BATH, UNITED KINGDOM — Clean Food Group, a food technology company based in the United Kingdom, plans to commercialize a yeast-based alternative to palm oil that could reduce global deforestation. Clean Food Group has acquired the intellectual property and the process developed by researchers at the University of Bath as part of a £1.8 million ($2.2 million) investment.

The high melting point and high saturation levels make palm oil a desirable ingredient in food applications as well as non-food applications like lipstick. Researchers at the University of Bath for the past three years have worked with Metschnikowia pulcherrima, a yeast used in South Africa’s wine industry, to cultivate an oily yeast that matches palm oil’s key properties almost identically, according to the university. The Metschnikowia pulcherrima strain also has been found in Vietnam, South Africa, Italy, France and on the University of Bath’s campus.

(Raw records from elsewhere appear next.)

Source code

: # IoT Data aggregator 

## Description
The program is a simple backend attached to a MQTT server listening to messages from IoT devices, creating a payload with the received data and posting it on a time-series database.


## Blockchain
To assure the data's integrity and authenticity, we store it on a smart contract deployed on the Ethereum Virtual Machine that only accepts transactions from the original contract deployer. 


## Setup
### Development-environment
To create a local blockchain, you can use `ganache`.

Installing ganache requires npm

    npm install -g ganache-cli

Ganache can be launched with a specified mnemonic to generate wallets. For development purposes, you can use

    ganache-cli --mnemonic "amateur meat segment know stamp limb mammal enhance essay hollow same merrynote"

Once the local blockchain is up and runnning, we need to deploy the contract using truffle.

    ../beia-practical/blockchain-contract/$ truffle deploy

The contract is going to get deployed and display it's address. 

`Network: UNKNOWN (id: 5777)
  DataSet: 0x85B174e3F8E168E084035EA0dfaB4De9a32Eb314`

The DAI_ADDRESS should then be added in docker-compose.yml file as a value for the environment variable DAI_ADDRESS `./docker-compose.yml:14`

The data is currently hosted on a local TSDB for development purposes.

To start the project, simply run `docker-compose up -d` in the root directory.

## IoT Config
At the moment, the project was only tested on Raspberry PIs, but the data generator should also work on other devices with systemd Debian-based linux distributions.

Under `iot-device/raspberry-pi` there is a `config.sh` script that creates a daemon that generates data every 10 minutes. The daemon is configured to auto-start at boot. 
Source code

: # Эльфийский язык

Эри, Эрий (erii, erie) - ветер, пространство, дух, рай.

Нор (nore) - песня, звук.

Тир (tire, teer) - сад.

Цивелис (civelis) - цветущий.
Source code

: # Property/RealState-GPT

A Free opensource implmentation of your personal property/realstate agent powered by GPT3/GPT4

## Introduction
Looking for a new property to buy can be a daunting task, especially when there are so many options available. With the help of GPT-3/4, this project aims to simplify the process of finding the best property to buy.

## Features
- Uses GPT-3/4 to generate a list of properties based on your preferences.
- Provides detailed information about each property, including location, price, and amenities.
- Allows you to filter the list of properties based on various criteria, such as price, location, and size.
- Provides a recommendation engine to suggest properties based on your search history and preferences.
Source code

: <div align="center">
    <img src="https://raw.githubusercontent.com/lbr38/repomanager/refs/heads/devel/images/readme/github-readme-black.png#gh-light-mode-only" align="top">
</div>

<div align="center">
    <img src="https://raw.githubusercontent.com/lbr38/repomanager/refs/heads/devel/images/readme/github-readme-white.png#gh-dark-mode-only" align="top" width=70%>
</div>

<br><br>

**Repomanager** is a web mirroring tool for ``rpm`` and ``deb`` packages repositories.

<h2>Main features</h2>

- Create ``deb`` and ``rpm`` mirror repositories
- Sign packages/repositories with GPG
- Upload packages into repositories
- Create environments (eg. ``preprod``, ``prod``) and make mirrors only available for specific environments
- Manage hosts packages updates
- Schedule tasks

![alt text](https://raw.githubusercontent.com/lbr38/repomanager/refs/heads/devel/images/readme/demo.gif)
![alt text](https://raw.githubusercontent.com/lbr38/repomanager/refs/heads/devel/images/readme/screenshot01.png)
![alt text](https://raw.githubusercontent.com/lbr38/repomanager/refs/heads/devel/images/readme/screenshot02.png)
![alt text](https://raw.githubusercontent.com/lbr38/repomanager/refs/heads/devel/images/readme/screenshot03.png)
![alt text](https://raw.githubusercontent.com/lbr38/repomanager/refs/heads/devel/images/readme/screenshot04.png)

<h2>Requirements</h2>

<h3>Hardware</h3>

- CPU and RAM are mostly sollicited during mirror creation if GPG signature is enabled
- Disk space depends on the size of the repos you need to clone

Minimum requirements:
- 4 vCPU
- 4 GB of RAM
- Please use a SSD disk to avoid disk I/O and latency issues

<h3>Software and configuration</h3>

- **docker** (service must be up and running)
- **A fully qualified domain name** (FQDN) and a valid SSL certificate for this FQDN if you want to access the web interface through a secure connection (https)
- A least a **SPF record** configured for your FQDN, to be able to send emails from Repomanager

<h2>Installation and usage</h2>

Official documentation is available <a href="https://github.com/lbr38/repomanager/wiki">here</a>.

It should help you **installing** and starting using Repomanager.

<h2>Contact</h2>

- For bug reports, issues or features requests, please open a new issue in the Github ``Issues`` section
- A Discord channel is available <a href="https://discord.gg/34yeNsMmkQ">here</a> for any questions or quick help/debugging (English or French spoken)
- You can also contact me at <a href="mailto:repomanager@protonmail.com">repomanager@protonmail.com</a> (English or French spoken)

Clean Food Group will develop a pilot plant and seek regulatory approval for new products. Christopher Chuck, PhD, a professor of bioprocess engineering in the University of Bath’s Department of Chemical Engineering, leads the university’s research team. Clean Food Group will set up a laboratory in the department as part of the investment. Dr. Chuck will be a technical adviser for Clean Food Group.

“Our dependence on palm oil comes at a great environmental cost,” Dr. Chuck said. “We’ve worked over many years to create robust palm oil alternatives that give us a real chance to cut the impact of a range of products that until now have only been possible to produce with palm oil and the deforestation, pollution and emissions that come with it.”

While oil palm plantations in Malaysia and Indonesia have been linked to deforestation, the non-profit Roundtable on Sustainable Palm Oil develops and implements global standards for sustainable palm oil.